About this exercise
Copy out all the lines of the data precisely, omitting any pictures.

(Stored items)
____________
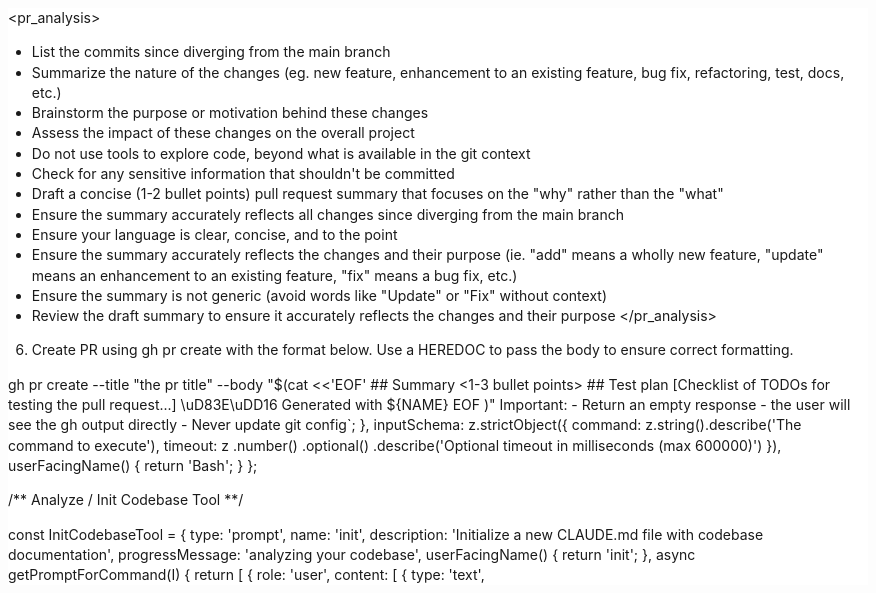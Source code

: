 <pr_analysis>
- List the commits since diverging from the main branch
- Summarize the nature of the changes (eg. new feature, enhancement to an existing feature, bug fix, refactoring, test, docs, etc.)
- Brainstorm the purpose or motivation behind these changes
- Assess the impact of these changes on the overall project
- Do not use tools to explore code, beyond what is available in the git context
- Check for any sensitive information that shouldn't be committed
- Draft a concise (1-2 bullet points) pull request summary that focuses on the "why" rather than the "what"
- Ensure the summary accurately reflects all changes since diverging from the main branch
- Ensure your language is clear, concise, and to the point
- Ensure the summary accurately reflects the changes and their purpose (ie. "add" means a wholly new feature, "update" means an enhancement to an existing feature, "fix" means a bug fix, etc.)
- Ensure the summary is not generic (avoid words like "Update" or "Fix" without context)
- Review the draft summary to ensure it accurately reflects the changes and their purpose
</pr_analysis>
6. Create PR using gh pr create with the format below. Use a HEREDOC to pass the body to ensure correct formatting.
<example>
gh pr create --title "the pr title" --body "$(cat <<'EOF'
## Summary
<1-3 bullet points>
## Test plan
[Checklist of TODOs for testing the pull request...]
\uD83E\uDD16 Generated with ${NAME}
EOF
)"
</example>
Important:
- Return an empty response - the user will see the gh output directly
- Never update git config`;
  },
  inputSchema: z.strictObject({
    command: z.string().describe('The command to execute'),
    timeout: z
      .number()
      .optional()
      .describe('Optional timeout in milliseconds (max 600000)')
  }),
  userFacingName() {
    return 'Bash';
  }
};

/** Analyze / Init Codebase Tool **/

const InitCodebaseTool = {
  type: 'prompt',
  name: 'init',
  description: 'Initialize a new CLAUDE.md file with codebase documentation',
  progressMessage: 'analyzing your codebase',
  userFacingName() {
    return 'init';
  },
  async getPromptForCommand(I) {
    return [
      {
        role: 'user',
        content: [
          {
            type: 'text',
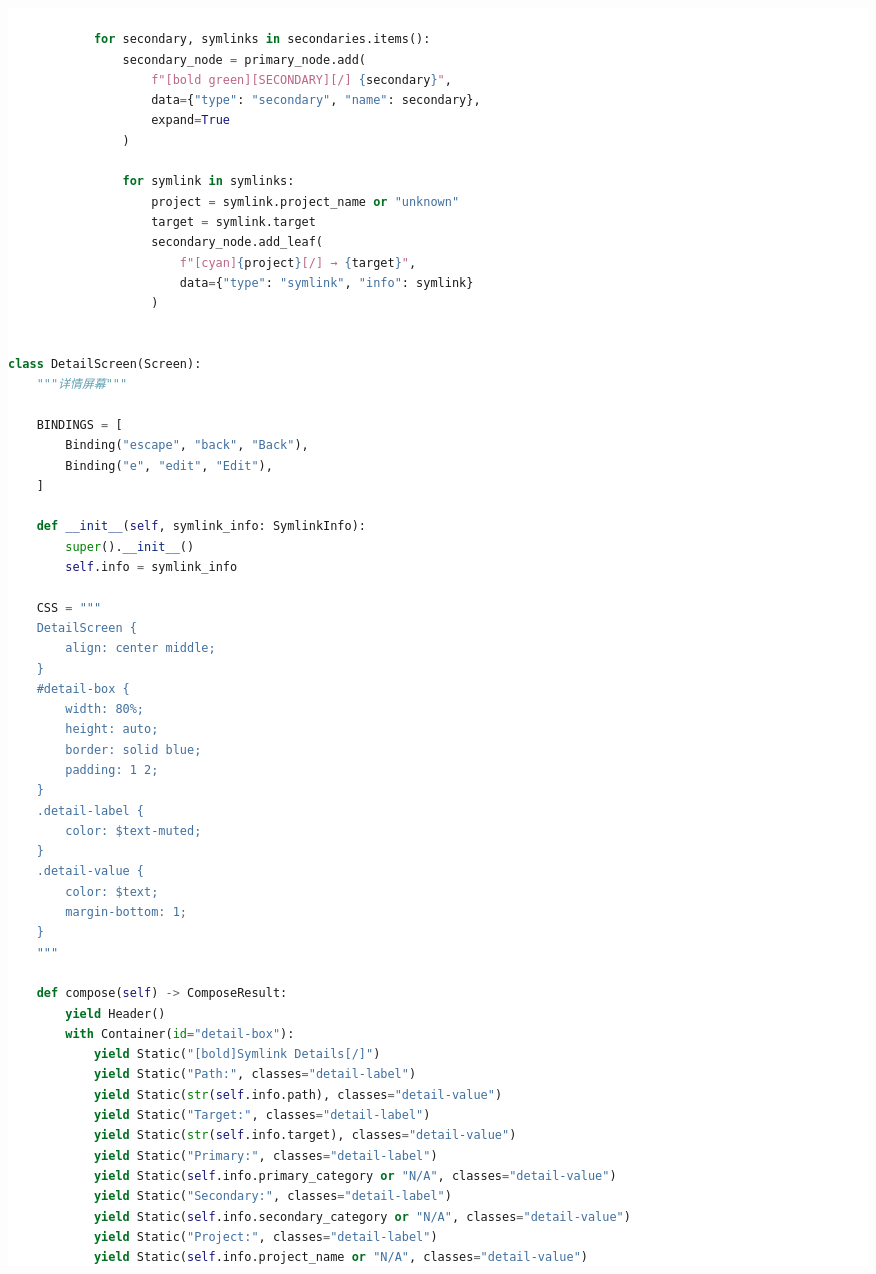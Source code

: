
```python

            for secondary, symlinks in secondaries.items():
                secondary_node = primary_node.add(
                    f"[bold green][SECONDARY][/] {secondary}",
                    data={"type": "secondary", "name": secondary},
                    expand=True
                )

                for symlink in symlinks:
                    project = symlink.project_name or "unknown"
                    target = symlink.target
                    secondary_node.add_leaf(
                        f"[cyan]{project}[/] → {target}",
                        data={"type": "symlink", "info": symlink}
                    )


class DetailScreen(Screen):
    """详情屏幕"""

    BINDINGS = [
        Binding("escape", "back", "Back"),
        Binding("e", "edit", "Edit"),
    ]

    def __init__(self, symlink_info: SymlinkInfo):
        super().__init__()
        self.info = symlink_info

    CSS = """
    DetailScreen {
        align: center middle;
    }
    #detail-box {
        width: 80%;
        height: auto;
        border: solid blue;
        padding: 1 2;
    }
    .detail-label {
        color: $text-muted;
    }
    .detail-value {
        color: $text;
        margin-bottom: 1;
    }
    """

    def compose(self) -> ComposeResult:
        yield Header()
        with Container(id="detail-box"):
            yield Static("[bold]Symlink Details[/]")
            yield Static("Path:", classes="detail-label")
            yield Static(str(self.info.path), classes="detail-value")
            yield Static("Target:", classes="detail-label")
            yield Static(str(self.info.target), classes="detail-value")
            yield Static("Primary:", classes="detail-label")
            yield Static(self.info.primary_category or "N/A", classes="detail-value")
            yield Static("Secondary:", classes="detail-label")
            yield Static(self.info.secondary_category or "N/A", classes="detail-value")
            yield Static("Project:", classes="detail-label")
            yield Static(self.info.project_name or "N/A", classes="detail-value")

```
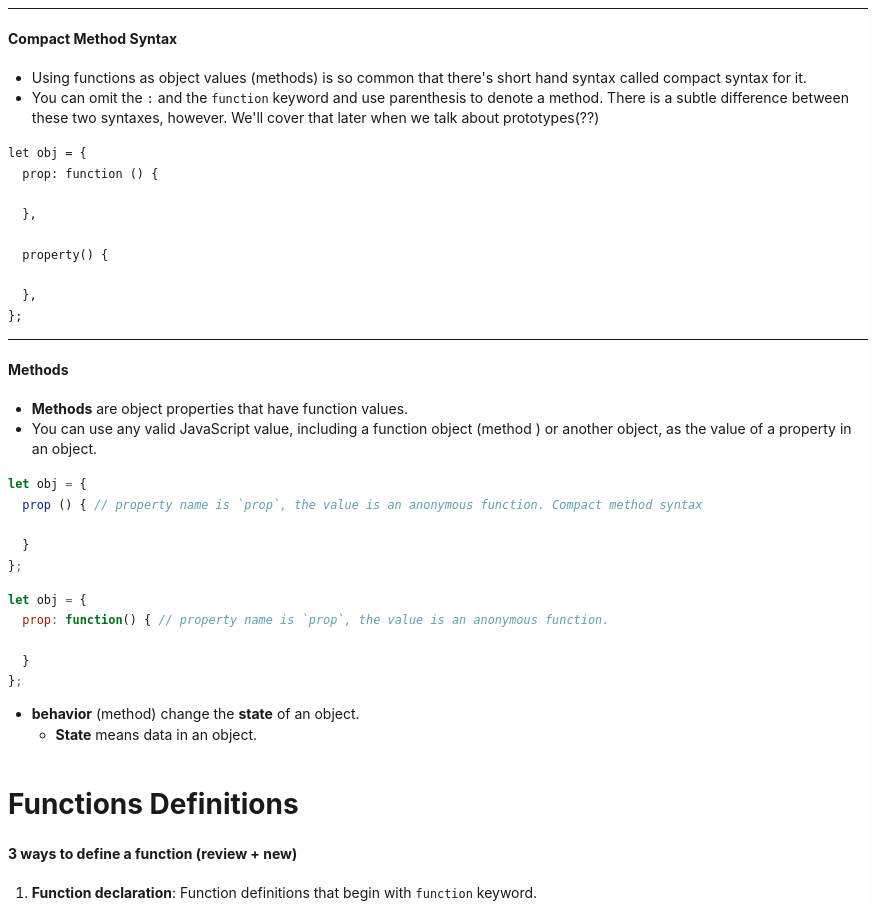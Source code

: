 ------

#### Compact Method Syntax

- Using functions as object values (methods) is so common that there's short hand syntax called compact syntax for it. 
- You can omit the `:` and the `function` keyword and use parenthesis to denote a method. There is a subtle difference between these two syntaxes, however. We'll cover that later when we talk about prototypes(??)

```JS
let obj = {
  prop: function () { 
    
  }, 
  
  property() {
    
  },
};
```

- ------

 #### Methods

- **Methods**  are object properties that have function values. 
- You can use any valid JavaScript value, including a function object (method ) or another object, as the value of a property in an object.

```js
let obj = {
  prop () { // property name is `prop`, the value is an anonymous function. Compact method syntax
    
  }
};
```

```js
let obj = {
  prop: function() { // property name is `prop`, the value is an anonymous function.
    
  }
};
```

- **behavior** (method) change the **state** of an object. 
  - **State** means data in an object. 

# Functions Definitions

#### 3 ways to define a function (review + new)

1. **Function declaration**: Function definitions that begin with `function` keyword.
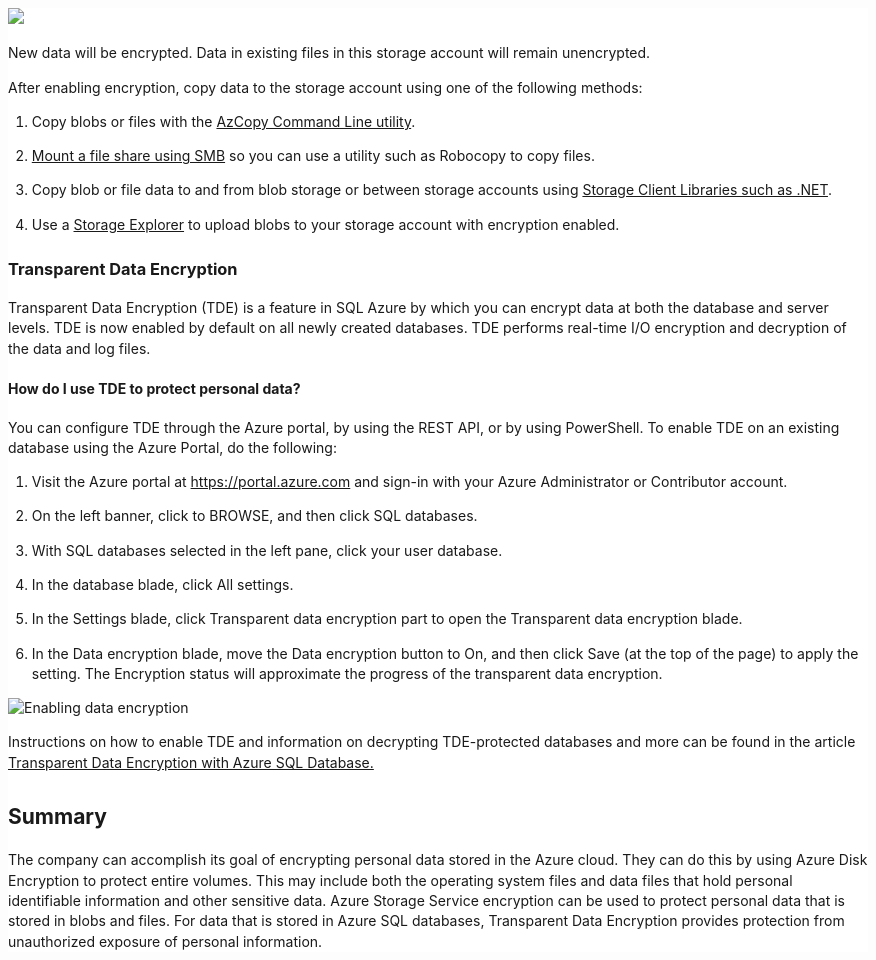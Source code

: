 ![](media/protect-personal-data-at-rest/storage-service-encryption.png)

New data will be encrypted. Data in existing files in this storage account will remain unencrypted.

After enabling encryption, copy data to the storage account using one of the following methods:

1. Copy blobs or files with the [AzCopy Command Line utility](https://docs.microsoft.com/en-us/azure/storage/storage-use-azcopy).

2. [Mount a file share using SMB](https://docs.microsoft.com/en-us/azure/storage/storage-file-how-to-use-files-windows) so you can use a utility such as Robocopy to copy files.

3. Copy blob or file data to and from blob storage or between storage accounts using [Storage Client Libraries such as .NET](https://docs.microsoft.com/en-us/azure/storage/storage-dotnet-how-to-use-blobs).

4.  Use a [Storage Explorer](https://docs.microsoft.com/en-us/azure/storage/storage-explorers) to upload blobs to your storage account with encryption enabled.

### Transparent Data Encryption

Transparent Data Encryption (TDE) is a feature in SQL Azure by which you can encrypt data at both the database and server levels. TDE is now enabled by default on all newly created databases. TDE performs real-time I/O encryption and decryption of the data and log files.

#### How do I use TDE to protect personal data?

You can configure TDE through the Azure portal, by using the REST API, or by using PowerShell. To enable TDE on an existing database using the Azure Portal, do the following:

1. Visit the Azure portal at <https://portal.azure.com> and sign-in with your Azure Administrator or Contributor account.

2. On the left banner, click to BROWSE, and then click SQL databases.

3. With SQL databases selected in the left pane, click your user database.

4. In the database blade, click All settings.

5. In the Settings blade, click Transparent data encryption part to open the Transparent data encryption blade.

6. In the Data encryption blade, move the Data encryption button to On, and then click Save (at the top of the page) to apply the setting. The Encryption status will approximate the progress of the transparent data encryption.

![Enabling data encryption](media/protect-personal-data-at-rest/turn-data-encryption-on.png)

Instructions on how to enable TDE and information on decrypting TDE-protected databases and more can be found in the article [Transparent Data Encryption with Azure SQL Database.](https://docs.microsoft.com/en-us/sql/relational-databases/security/encryption/transparent-data-encryption-with-azure-sql-database)

## Summary

The company can accomplish its goal of encrypting personal data stored in the Azure cloud. They can do this by using Azure Disk Encryption to  protect entire volumes. This may include both the operating system files and data files that hold personal identifiable information and other sensitive data. Azure Storage Service encryption can be used to protect personal data that is stored in blobs and files. For data that is stored in Azure SQL databases, Transparent Data 
Encryption provides protection from unauthorized exposure of personal
information.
____________
Answer space
Source code

: <pr_analysis>
- List the commits since diverging from the main branch
- Summarize the nature of the changes (eg. new feature, enhancement to an existing feature, bug fix, refactoring, test, docs, etc.)
- Brainstorm the purpose or motivation behind these changes
- Assess the impact of these changes on the overall project
- Do not use tools to explore code, beyond what is available in the git context
- Check for any sensitive information that shouldn't be committed
- Draft a concise (1-2 bullet points) pull request summary that focuses on the "why" rather than the "what"
- Ensure the summary accurately reflects all changes since diverging from the main branch
- Ensure your language is clear, concise, and to the point
- Ensure the summary accurately reflects the changes and their purpose (ie. "add" means a wholly new feature, "update" means an enhancement to an existing feature, "fix" means a bug fix, etc.)
- Ensure the summary is not generic (avoid words like "Update" or "Fix" without context)
- Review the draft summary to ensure it accurately reflects the changes and their purpose
</pr_analysis>
6. Create PR using gh pr create with the format below. Use a HEREDOC to pass the body to ensure correct formatting.
<example>
gh pr create --title "the pr title" --body "$(cat <<'EOF'
## Summary
<1-3 bullet points>
## Test plan
[Checklist of TODOs for testing the pull request...]
\uD83E\uDD16 Generated with ${NAME}
EOF
)"
</example>
Important:
- Return an empty response - the user will see the gh output directly
- Never update git config`;
  },
  inputSchema: z.strictObject({
    command: z.string().describe('The command to execute'),
    timeout: z
      .number()
      .optional()
      .describe('Optional timeout in milliseconds (max 600000)')
  }),
  userFacingName() {
    return 'Bash';
  }
};

/** Analyze / Init Codebase Tool **/

const InitCodebaseTool = {
  type: 'prompt',
  name: 'init',
  description: 'Initialize a new CLAUDE.md file with codebase documentation',
  progressMessage: 'analyzing your codebase',
  userFacingName() {
    return 'init';
  },
  async getPromptForCommand(I) {
    return [
      {
        role: 'user',
        content: [
          {
            type: 'text',
Source code

:
```python

            for secondary, symlinks in secondaries.items():
                secondary_node = primary_node.add(
                    f"[bold green][SECONDARY][/] {secondary}",
                    data={"type": "secondary", "name": secondary},
                    expand=True
                )

                for symlink in symlinks:
                    project = symlink.project_name or "unknown"
                    target = symlink.target
                    secondary_node.add_leaf(
                        f"[cyan]{project}[/] → {target}",
                        data={"type": "symlink", "info": symlink}
                    )


class DetailScreen(Screen):
    """详情屏幕"""

    BINDINGS = [
        Binding("escape", "back", "Back"),
        Binding("e", "edit", "Edit"),
    ]

    def __init__(self, symlink_info: SymlinkInfo):
        super().__init__()
        self.info = symlink_info

    CSS = """
    DetailScreen {
        align: center middle;
    }
    #detail-box {
        width: 80%;
        height: auto;
        border: solid blue;
        padding: 1 2;
    }
    .detail-label {
        color: $text-muted;
    }
    .detail-value {
        color: $text;
        margin-bottom: 1;
    }
    """

    def compose(self) -> ComposeResult:
        yield Header()
        with Container(id="detail-box"):
            yield Static("[bold]Symlink Details[/]")
            yield Static("Path:", classes="detail-label")
            yield Static(str(self.info.path), classes="detail-value")
            yield Static("Target:", classes="detail-label")
            yield Static(str(self.info.target), classes="detail-value")
            yield Static("Primary:", classes="detail-label")
            yield Static(self.info.primary_category or "N/A", classes="detail-value")
            yield Static("Secondary:", classes="detail-label")
            yield Static(self.info.secondary_category or "N/A", classes="detail-value")
            yield Static("Project:", classes="detail-label")
            yield Static(self.info.project_name or "N/A", classes="detail-value")

```
Source code

: ------

#### Compact Method Syntax

- Using functions as object values (methods) is so common that there's short hand syntax called compact syntax for it. 
- You can omit the `:` and the `function` keyword and use parenthesis to denote a method. There is a subtle difference between these two syntaxes, however. We'll cover that later when we talk about prototypes(??)

```JS
let obj = {
  prop: function () { 
    
  }, 
  
  property() {
    
  },
};
```

- ------

 #### Methods

- **Methods**  are object properties that have function values. 
- You can use any valid JavaScript value, including a function object (method ) or another object, as the value of a property in an object.

```js
let obj = {
  prop () { // property name is `prop`, the value is an anonymous function. Compact method syntax
    
  }
};
```

```js
let obj = {
  prop: function() { // property name is `prop`, the value is an anonymous function.
    
  }
};
```

- **behavior** (method) change the **state** of an object. 
  - **State** means data in an object. 

# Functions Definitions

#### 3 ways to define a function (review + new)

1. **Function declaration**: Function definitions that begin with `function` keyword.
Source code

: ![](media/protect-personal-data-at-rest/storage-service-encryption.png)

New data will be encrypted. Data in existing files in this storage account will remain unencrypted.

After enabling encryption, copy data to the storage account using one of the following methods:

1. Copy blobs or files with the [AzCopy Command Line utility](https://docs.microsoft.com/en-us/azure/storage/storage-use-azcopy).

2. [Mount a file share using SMB](https://docs.microsoft.com/en-us/azure/storage/storage-file-how-to-use-files-windows) so you can use a utility such as Robocopy to copy files.

3. Copy blob or file data to and from blob storage or between storage accounts using [Storage Client Libraries such as .NET](https://docs.microsoft.com/en-us/azure/storage/storage-dotnet-how-to-use-blobs).

4.  Use a [Storage Explorer](https://docs.microsoft.com/en-us/azure/storage/storage-explorers) to upload blobs to your storage account with encryption enabled.

### Transparent Data Encryption

Transparent Data Encryption (TDE) is a feature in SQL Azure by which you can encrypt data at both the database and server levels. TDE is now enabled by default on all newly created databases. TDE performs real-time I/O encryption and decryption of the data and log files.

#### How do I use TDE to protect personal data?

You can configure TDE through the Azure portal, by using the REST API, or by using PowerShell. To enable TDE on an existing database using the Azure Portal, do the following:

1. Visit the Azure portal at <https://portal.azure.com> and sign-in with your Azure Administrator or Contributor account.

2. On the left banner, click to BROWSE, and then click SQL databases.

3. With SQL databases selected in the left pane, click your user database.

4. In the database blade, click All settings.

5. In the Settings blade, click Transparent data encryption part to open the Transparent data encryption blade.

6. In the Data encryption blade, move the Data encryption button to On, and then click Save (at the top of the page) to apply the setting. The Encryption status will approximate the progress of the transparent data encryption.

![Enabling data encryption](media/protect-personal-data-at-rest/turn-data-encryption-on.png)

Instructions on how to enable TDE and information on decrypting TDE-protected databases and more can be found in the article [Transparent Data Encryption with Azure SQL Database.](https://docs.microsoft.com/en-us/sql/relational-databases/security/encryption/transparent-data-encryption-with-azure-sql-database)

## Summary

The company can accomplish its goal of encrypting personal data stored in the Azure cloud. They can do this by using Azure Disk Encryption to  protect entire volumes. This may include both the operating system files and data files that hold personal identifiable information and other sensitive data. Azure Storage Service encryption can be used to protect personal data that is stored in blobs and files. For data that is stored in Azure SQL databases, Transparent Data 
Encryption provides protection from unauthorized exposure of personal
information.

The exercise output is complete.